Ganz aus dicken Holzstämmen gefertigt und ausgeschmückt mit
einer
großen Zahl an alten Handwerksgegenständen, ist die
Hütte
ein Inbegriff an Gemütlichkeit.
Der
Service ist - gemessen an den vielen Gästen - optimal. Das
Publikum
ist nicht so versnobt und die Bedienung ist ausgesprochen freundlich.

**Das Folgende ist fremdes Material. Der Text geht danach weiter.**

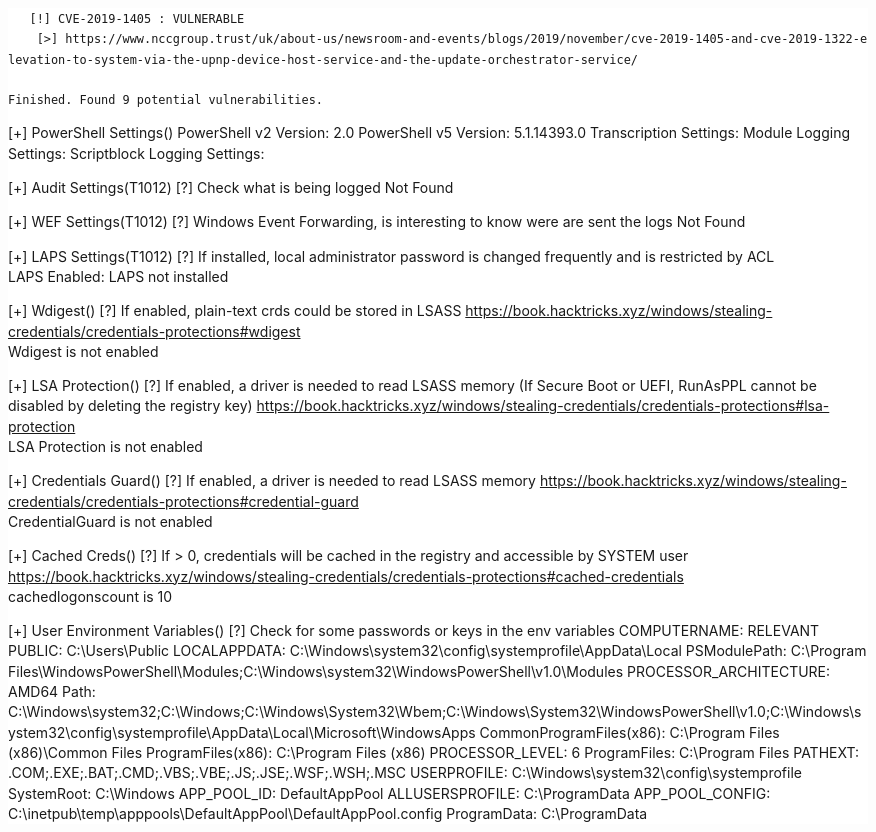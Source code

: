        [!] CVE-2019-1405 : VULNERABLE
        [>] https://www.nccgroup.trust/uk/about-us/newsroom-and-events/blogs/2019/november/cve-2019-1405-and-cve-2019-1322-elevation-to-system-via-the-upnp-device-host-service-and-the-update-orchestrator-service/                                                             

    Finished. Found 9 potential vulnerabilities.

  [+] PowerShell Settings()
    PowerShell v2 Version: 2.0
    PowerShell v5 Version: 5.1.14393.0
    Transcription Settings: 
    Module Logging Settings: 
    Scriptblock Logging Settings: 

  [+] Audit Settings(T1012)
   [?] Check what is being logged 
    Not Found

  [+] WEF Settings(T1012)
   [?] Windows Event Forwarding, is interesting to know were are sent the logs 
    Not Found

  [+] LAPS Settings(T1012)
   [?] If installed, local administrator password is changed frequently and is restricted by ACL                                                                                      
    LAPS Enabled: LAPS not installed

  [+] Wdigest()
   [?] If enabled, plain-text crds could be stored in LSASS https://book.hacktricks.xyz/windows/stealing-credentials/credentials-protections#wdigest                                  
    Wdigest is not enabled

  [+] LSA Protection()
   [?] If enabled, a driver is needed to read LSASS memory (If Secure Boot or UEFI, RunAsPPL cannot be disabled by deleting the registry key) https://book.hacktricks.xyz/windows/stealing-credentials/credentials-protections#lsa-protection                                    
    LSA Protection is not enabled

  [+] Credentials Guard()
   [?] If enabled, a driver is needed to read LSASS memory https://book.hacktricks.xyz/windows/stealing-credentials/credentials-protections#credential-guard                          
    CredentialGuard is not enabled

  [+] Cached Creds()
   [?] If > 0, credentials will be cached in the registry and accessible by SYSTEM user https://book.hacktricks.xyz/windows/stealing-credentials/credentials-protections#cached-credentials                                                                                      
    cachedlogonscount is 10

  [+] User Environment Variables()
   [?] Check for some passwords or keys in the env variables 
    COMPUTERNAME: RELEVANT
    PUBLIC: C:\Users\Public
    LOCALAPPDATA: C:\Windows\system32\config\systemprofile\AppData\Local
    PSModulePath: C:\Program Files\WindowsPowerShell\Modules;C:\Windows\system32\WindowsPowerShell\v1.0\Modules
    PROCESSOR_ARCHITECTURE: AMD64
    Path: C:\Windows\system32;C:\Windows;C:\Windows\System32\Wbem;C:\Windows\System32\WindowsPowerShell\v1.0\;C:\Windows\system32\config\systemprofile\AppData\Local\Microsoft\WindowsApps
    CommonProgramFiles(x86): C:\Program Files (x86)\Common Files
    ProgramFiles(x86): C:\Program Files (x86)
    PROCESSOR_LEVEL: 6
    ProgramFiles: C:\Program Files
    PATHEXT: .COM;.EXE;.BAT;.CMD;.VBS;.VBE;.JS;.JSE;.WSF;.WSH;.MSC
    USERPROFILE: C:\Windows\system32\config\systemprofile
    SystemRoot: C:\Windows
    APP_POOL_ID: DefaultAppPool
    ALLUSERSPROFILE: C:\ProgramData
    APP_POOL_CONFIG: C:\inetpub\temp\apppools\DefaultAppPool\DefaultAppPool.config
    ProgramData: C:\ProgramData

Für jeden Geschmack ist eine andere Art von Hütte
hergerichtet.
So reicht die Palette vom bayrisch Blau Zur Brez'n bis
zum Grün-Weiß-Rot
der italienisch daherkommenden Bella Nova. Was sie alle
gemeinsam
haben: Die Bedienung ist gut1
und das Essen schmeckt
vorzüglich!
1
In einschlägigen Foren wie bergfex.at, die auch von
den Betreibern
der Skigebiete beachtet werden, kommen in letzter Zeit Bemerkungen
(nach eigenen Angaben) langjähriger Besucher auf, die einen
deutlichen Qualitätsverlust beklagen. Das wäre schade, denn
die Nova galt uns in all den Jahren, die wir sie besucht haben, als
Referenzstandard für Qualität in Skigebieten.